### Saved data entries
--

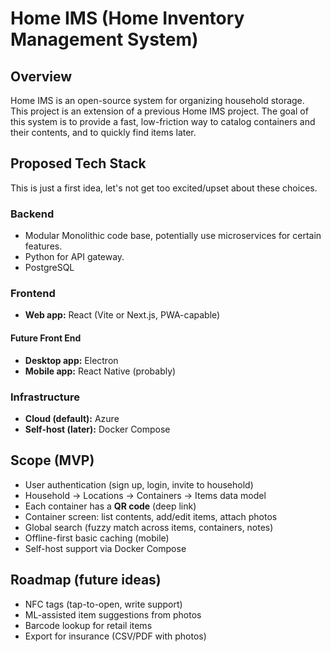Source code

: # Home IMS (Home Inventory Management System)

## Overview
Home IMS is an open-source system for organizing household storage.  
This project is an extension of a previous Home IMS project.
The goal of this system is to provide a fast, low-friction way to catalog containers and their contents, and to quickly find items later.

## Proposed Tech Stack
This is just a first idea, let's not get too excited/upset about these choices.

### Backend
- Modular Monolithic code base, potentially use microservices for certain features.
- Python for API gateway.
- PostgreSQL

### Frontend
- **Web app:** React (Vite or Next.js, PWA-capable)

#### Future Front End
- **Desktop app:** Electron
- **Mobile app:** React Native (probably) 

### Infrastructure
- **Cloud (default):** Azure
- **Self-host (later):** Docker Compose 

## Scope (MVP)
- User authentication (sign up, login, invite to household)  
- Household → Locations → Containers → Items data model  
- Each container has a **QR code** (deep link)  
- Container screen: list contents, add/edit items, attach photos  
- Global search (fuzzy match across items, containers, notes)  
- Offline-first basic caching (mobile)  
- Self-host support via Docker Compose  

## Roadmap (future ideas)

- NFC tags (tap-to-open, write support)  
- ML-assisted item suggestions from photos  
- Barcode lookup for retail items 
- Export for insurance (CSV/PDF with photos)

--

### What to do
Where does the string "open" appear in the records? Copy every line that holds it.

### The completed task
Home IMS is an open-source system for organizing household storage.  
- NFC tags (tap-to-open, write support)  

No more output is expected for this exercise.